> **Aim of the exercise**: Pull every line with "Kontrast" from the entries below.

> **Extracted records**:
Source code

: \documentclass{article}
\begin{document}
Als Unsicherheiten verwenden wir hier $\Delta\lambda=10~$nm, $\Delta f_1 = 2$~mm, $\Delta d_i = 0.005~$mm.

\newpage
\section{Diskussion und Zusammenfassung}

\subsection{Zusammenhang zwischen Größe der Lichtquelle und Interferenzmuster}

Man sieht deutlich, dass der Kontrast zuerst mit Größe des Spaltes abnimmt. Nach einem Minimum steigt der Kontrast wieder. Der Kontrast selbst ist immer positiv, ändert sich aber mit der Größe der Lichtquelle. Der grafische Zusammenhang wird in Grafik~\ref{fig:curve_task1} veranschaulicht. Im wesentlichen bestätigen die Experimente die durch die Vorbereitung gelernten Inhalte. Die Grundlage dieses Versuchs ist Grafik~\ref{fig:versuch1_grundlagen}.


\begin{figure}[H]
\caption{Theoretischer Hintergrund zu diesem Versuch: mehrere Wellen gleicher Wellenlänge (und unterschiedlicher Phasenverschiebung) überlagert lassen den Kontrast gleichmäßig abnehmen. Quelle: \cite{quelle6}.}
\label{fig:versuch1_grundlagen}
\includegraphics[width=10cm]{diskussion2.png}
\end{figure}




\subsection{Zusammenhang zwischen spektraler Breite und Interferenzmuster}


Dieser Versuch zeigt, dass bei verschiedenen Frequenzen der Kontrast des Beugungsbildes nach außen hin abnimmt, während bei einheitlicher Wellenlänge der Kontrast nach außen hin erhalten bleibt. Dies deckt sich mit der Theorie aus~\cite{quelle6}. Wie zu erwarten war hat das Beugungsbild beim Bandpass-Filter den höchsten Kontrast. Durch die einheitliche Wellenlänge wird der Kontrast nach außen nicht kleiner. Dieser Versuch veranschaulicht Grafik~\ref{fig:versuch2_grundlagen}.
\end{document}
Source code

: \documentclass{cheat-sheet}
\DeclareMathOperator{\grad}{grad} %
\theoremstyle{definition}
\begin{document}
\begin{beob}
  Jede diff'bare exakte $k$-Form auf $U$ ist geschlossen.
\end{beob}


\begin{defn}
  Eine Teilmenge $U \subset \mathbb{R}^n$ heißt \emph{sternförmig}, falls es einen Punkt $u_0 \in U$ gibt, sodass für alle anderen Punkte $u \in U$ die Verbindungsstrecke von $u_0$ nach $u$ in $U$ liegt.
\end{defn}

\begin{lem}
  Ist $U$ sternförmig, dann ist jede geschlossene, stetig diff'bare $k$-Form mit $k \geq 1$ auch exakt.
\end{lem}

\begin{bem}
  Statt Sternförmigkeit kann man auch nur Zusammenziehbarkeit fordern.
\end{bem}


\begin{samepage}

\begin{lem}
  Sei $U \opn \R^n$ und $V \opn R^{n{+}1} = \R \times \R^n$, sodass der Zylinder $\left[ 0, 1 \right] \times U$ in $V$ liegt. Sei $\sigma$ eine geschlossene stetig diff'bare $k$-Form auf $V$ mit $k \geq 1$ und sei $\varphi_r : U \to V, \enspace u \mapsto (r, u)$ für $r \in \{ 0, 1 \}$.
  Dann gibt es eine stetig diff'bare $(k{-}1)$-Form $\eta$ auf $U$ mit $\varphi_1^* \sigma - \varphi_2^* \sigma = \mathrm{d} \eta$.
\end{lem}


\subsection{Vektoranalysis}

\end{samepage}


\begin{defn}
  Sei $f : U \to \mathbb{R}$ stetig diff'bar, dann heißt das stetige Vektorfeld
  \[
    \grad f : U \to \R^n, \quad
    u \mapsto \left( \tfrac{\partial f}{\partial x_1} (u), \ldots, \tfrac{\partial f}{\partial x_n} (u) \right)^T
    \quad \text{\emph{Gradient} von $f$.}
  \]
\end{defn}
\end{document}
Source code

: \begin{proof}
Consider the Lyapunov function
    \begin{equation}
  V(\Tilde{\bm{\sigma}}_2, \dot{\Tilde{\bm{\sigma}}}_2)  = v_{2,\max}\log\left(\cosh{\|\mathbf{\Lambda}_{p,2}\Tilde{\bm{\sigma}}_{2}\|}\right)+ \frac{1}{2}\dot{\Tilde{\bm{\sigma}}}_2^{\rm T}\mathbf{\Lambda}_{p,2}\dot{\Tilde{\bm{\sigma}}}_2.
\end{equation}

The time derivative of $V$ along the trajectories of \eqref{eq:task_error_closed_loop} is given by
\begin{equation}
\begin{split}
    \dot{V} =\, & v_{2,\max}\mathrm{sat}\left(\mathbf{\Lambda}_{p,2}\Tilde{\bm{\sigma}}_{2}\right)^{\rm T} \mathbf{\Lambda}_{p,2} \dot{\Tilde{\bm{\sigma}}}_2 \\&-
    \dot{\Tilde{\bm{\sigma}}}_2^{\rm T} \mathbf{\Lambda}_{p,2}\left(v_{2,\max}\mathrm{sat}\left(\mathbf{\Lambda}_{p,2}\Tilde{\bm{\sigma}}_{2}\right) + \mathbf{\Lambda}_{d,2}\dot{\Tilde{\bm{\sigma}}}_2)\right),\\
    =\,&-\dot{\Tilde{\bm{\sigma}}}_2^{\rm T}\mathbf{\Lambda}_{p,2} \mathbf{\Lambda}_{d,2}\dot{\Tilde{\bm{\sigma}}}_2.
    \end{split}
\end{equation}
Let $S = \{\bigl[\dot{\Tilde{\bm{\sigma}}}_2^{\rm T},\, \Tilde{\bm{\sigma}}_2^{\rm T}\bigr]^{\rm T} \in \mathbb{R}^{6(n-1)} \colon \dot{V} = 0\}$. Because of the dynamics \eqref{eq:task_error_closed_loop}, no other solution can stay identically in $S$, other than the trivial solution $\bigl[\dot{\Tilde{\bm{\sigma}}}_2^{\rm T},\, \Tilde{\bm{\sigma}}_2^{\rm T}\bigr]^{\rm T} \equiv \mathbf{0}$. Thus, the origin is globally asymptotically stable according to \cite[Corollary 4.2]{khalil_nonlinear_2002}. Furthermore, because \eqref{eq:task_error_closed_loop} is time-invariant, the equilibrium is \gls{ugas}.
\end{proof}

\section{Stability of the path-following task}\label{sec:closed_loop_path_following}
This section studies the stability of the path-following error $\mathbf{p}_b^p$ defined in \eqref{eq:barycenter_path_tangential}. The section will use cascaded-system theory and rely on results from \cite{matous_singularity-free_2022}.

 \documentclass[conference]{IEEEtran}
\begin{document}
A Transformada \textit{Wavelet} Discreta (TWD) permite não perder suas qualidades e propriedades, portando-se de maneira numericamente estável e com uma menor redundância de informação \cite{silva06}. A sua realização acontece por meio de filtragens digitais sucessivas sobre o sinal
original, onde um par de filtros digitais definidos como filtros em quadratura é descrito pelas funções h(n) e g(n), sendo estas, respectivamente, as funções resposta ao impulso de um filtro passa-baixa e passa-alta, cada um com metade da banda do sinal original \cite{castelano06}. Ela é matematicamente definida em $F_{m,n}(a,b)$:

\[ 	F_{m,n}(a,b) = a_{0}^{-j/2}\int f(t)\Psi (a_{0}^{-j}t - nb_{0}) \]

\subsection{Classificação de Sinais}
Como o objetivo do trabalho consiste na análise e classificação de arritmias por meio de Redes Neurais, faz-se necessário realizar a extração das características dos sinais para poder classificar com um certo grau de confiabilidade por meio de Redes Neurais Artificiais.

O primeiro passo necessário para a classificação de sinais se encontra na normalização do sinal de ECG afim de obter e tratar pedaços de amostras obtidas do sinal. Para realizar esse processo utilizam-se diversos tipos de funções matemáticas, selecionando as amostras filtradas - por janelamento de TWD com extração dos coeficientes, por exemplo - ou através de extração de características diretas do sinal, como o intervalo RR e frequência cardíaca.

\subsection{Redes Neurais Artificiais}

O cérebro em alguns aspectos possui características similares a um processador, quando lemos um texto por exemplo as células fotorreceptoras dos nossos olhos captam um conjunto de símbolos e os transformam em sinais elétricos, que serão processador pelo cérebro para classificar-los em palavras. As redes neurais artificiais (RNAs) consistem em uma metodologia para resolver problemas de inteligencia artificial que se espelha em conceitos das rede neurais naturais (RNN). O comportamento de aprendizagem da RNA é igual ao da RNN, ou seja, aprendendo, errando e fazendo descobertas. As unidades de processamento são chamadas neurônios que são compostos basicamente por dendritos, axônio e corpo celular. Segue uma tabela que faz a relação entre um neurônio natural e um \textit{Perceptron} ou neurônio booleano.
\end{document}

> **Final answer**:
Man sieht deutlich, dass der Kontrast zuerst mit Größe des Spaltes abnimmt. Nach einem Minimum steigt der Kontrast wieder. Der Kontrast selbst ist immer positiv, ändert sich aber mit der Größe der Lichtquelle. Der grafische Zusammenhang wird in Grafik~\ref{fig:curve_task1} veranschaulicht. Im wesentlichen bestätigen die Experimente die durch die Vorbereitung gelernten Inhalte. Die Grundlage dieses Versuchs ist Grafik~\ref{fig:versuch1_grundlagen}.
\caption{Theoretischer Hintergrund zu diesem Versuch: mehrere Wellen gleicher Wellenlänge (und unterschiedlicher Phasenverschiebung) überlagert lassen den Kontrast gleichmäßig abnehmen. Quelle: \cite{quelle6}.}
Dieser Versuch zeigt, dass bei verschiedenen Frequenzen der Kontrast des Beugungsbildes nach außen hin abnimmt, während bei einheitlicher Wellenlänge der Kontrast nach außen hin erhalten bleibt. Dies deckt sich mit der Theorie aus~\cite{quelle6}. Wie zu erwarten war hat das Beugungsbild beim Bandpass-Filter den höchsten Kontrast. Durch die einheitliche Wellenlänge wird der Kontrast nach außen nicht kleiner. Dieser Versuch veranschaulicht Grafik~\ref{fig:versuch2_grundlagen}.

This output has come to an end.